東京都出身の崇文さんは、小学校から乗馬のキャリアを積んできた。大学卒業後は大手企業への就職が内定していたが、美由紀さんが再婚した義父が15年に亡くなり、「牧場を継いでほしい」という遺言を守るため、北海道への移住を決意した。
母が切り盛りするヴェルサイユファームをサポートする中、崇文さんに転機をもたらしたのが10年のジャパンCを制したローズキングダムだった。けがのため18年に種牡馬を退き、余生を送るために同牧場へやってきた。17年から引退馬を数頭預かっていたが、GI馬の反響は想像を超えた。ファンから見学の問い合わせが殺到し、子馬や母馬を扱う生産の現場では対応が困難となり、「引退馬が余生を送れる牧場」としてヴェルサイユリゾートファームを立ち上げることになった。
「ローズがいなかったらここまでやっていなかったとは思うし、ローズが来たからこの場所を探すことになった。他の馬だったら生産牧場のみで養老部門は完結していたと思います」と〝はじまりの馬〟に感謝する。
競走馬は年間で約7000頭が引退する。
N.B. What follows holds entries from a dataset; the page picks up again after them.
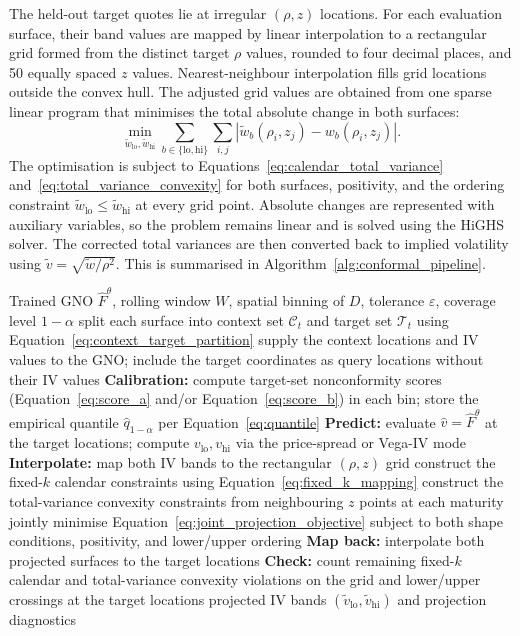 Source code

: The held-out target quotes lie at irregular $(\rho,z)$ locations. For each evaluation surface, their band values are mapped by linear interpolation to a rectangular grid formed from the distinct target $\rho$ values, rounded to four decimal places, and 50 equally spaced $z$ values. Nearest-neighbour interpolation fills grid locations outside the convex hull. The adjusted grid values are obtained from one sparse linear program that minimises the total absolute change in both surfaces:
\begin{equation}
    \min_{\widetilde w_{\mathrm{lo}},\widetilde w_{\mathrm{hi}}}
    \sum_{b\in\{\mathrm{lo},\mathrm{hi}\}}\sum_{i,j}
    \left|\widetilde w_b(\rho_i,z_j)-w_b(\rho_i,z_j)\right|.
    \label{eq:joint_projection_objective}
\end{equation}
The optimisation is subject to Equations~\ref{eq:calendar_total_variance} and~\ref{eq:total_variance_convexity} for both surfaces, positivity, and the ordering constraint $\widetilde w_{\mathrm{lo}}\leq\widetilde w_{\mathrm{hi}}$ at every grid point. Absolute changes are represented with auxiliary variables, so the problem remains linear and is solved using the HiGHS solver. The corrected total variances are then converted back to implied volatility using $\widetilde v=\sqrt{\widetilde w/\rho^2}$. This is summarised in Algorithm~\ref{alg:conformal_pipeline}.

\begin{algorithm}
\caption{Conformal bands with finite-grid shape projection}
\label{alg:conformal_pipeline}
\begin{algorithmic}[1]
\Require Trained GNO $\hat{F}^\theta$, rolling window $W$, spatial binning of $D$, tolerance $\varepsilon$, coverage level $1-\alpha$
\State split each surface into context set $\mathcal{C}_t$ and target set $\mathcal{T}_t$ using Equation~\ref{eq:context_target_partition}
\State supply the context locations and IV values to the GNO; include the target coordinates as query locations without their IV values
\State \textbf{Calibration:} compute target-set nonconformity scores (Equation~\ref{eq:score_a} and/or Equation~\ref{eq:score_b}) in each bin; store the empirical quantile $\hat{q}_{1-\alpha}$ per Equation~\ref{eq:quantile}
\State \textbf{Predict:} evaluate $\hat{v} = \hat{F}^\theta$ at the target locations; compute $v_{\text{lo}}, v_{\text{hi}}$ via the price-spread or Vega-IV mode
\State \textbf{Interpolate:} map both IV bands to the rectangular $(\rho,z)$ grid
\State construct the fixed-$k$ calendar constraints using Equation~\ref{eq:fixed_k_mapping}
\State construct the total-variance convexity constraints from neighbouring $z$ points at each maturity
\State jointly minimise Equation~\ref{eq:joint_projection_objective} subject to both shape conditions, positivity, and lower/upper ordering
\State \textbf{Map back:} interpolate both projected surfaces to the target locations
\State \textbf{Check:} count remaining fixed-$k$ calendar and total-variance convexity violations on the grid and lower/upper crossings at the target locations
\State \Return projected IV bands $(\tilde{v}_{\text{lo}},\tilde{v}_{\text{hi}})$ and projection diagnostics
\end{algorithmic}
\end{algorithm}


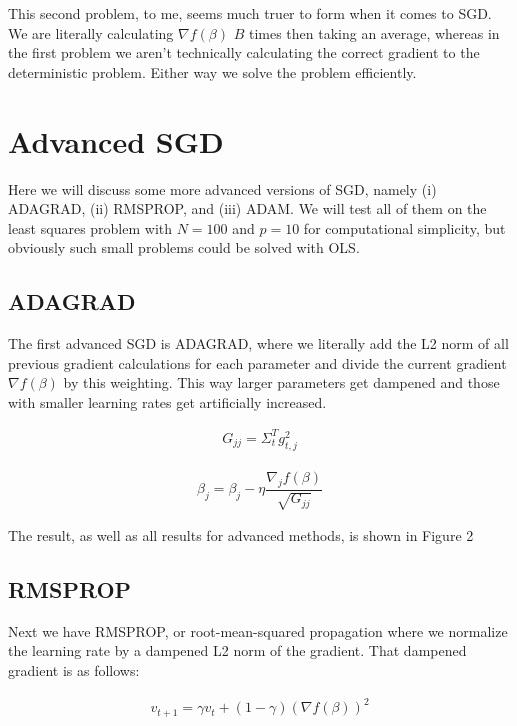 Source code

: \documentclass[12pt]{article}
\begin{document}
\vspace{5mm}

This second problem, to me, seems much truer to form when it comes to SGD. We are literally calculating $\nabla f(\beta)$ $B$ times then taking an average, whereas in the first problem we aren't technically calculating the correct gradient to the deterministic problem. Either way we solve the problem efficiently.

\section{Advanced SGD}

Here we will discuss some more advanced versions of SGD, namely (i) ADAGRAD, (ii) RMSPROP, and (iii) ADAM. We will test all of them on the least squares problem with $N=100$ and $p=10$ for computational simplicity, but obviously such small problems could be solved with OLS.

\subsection{ADAGRAD}

The first advanced SGD is ADAGRAD, where we literally add the L2 norm of all previous gradient calculations for each parameter and divide the current gradient $\nabla f(\beta)$ by this weighting. This way larger parameters get dampened and those with smaller learning rates get artificially increased.

\begin{align*}
G_{jj} = \Sigma_t^T g_{t,j}^2
\end{align*}

\begin{align*}
\beta_j = \beta_j - \eta \dfrac{\nabla_j f(\beta)}{\sqrt{G_{jj}}}
\end{align*}

\vspace{5mm}

The result, as well as all results for advanced methods, is shown in Figure 2

\subsection{RMSPROP}

Next we have RMSPROP, or root-mean-squared propagation where we normalize the learning rate by a dampened L2 norm of the gradient. That dampened gradient is as follows:

\begin{align*}
v_{t+1} = \gamma v_{t}+(1-\gamma) (\nabla f(\beta))^2
\end{align*}
\end{document}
種牡馬、繁殖牝馬に上がるのは約1300頭、乗馬は約3000頭で、再びその仕事を退いた後はさらに半数近くが〝行方不明〟になってしまうという現実がある。
小さな頃から馬と生きてきた若者にとって「動物園に馬がいない」「行方不明になる」ことは不思議だった。乗馬を通じて馬の優しさ、温かさ、聡明さを知れば知るほど、「日本では競馬場に行かなければあまり馬を見ることができない。非日常な存在」と実感した。「もうちょっと馬を身近な存在にできれば、何かが変わるんじゃないか…」と馬の居場所を増やしたい気持ちがふつふつと沸いてきた。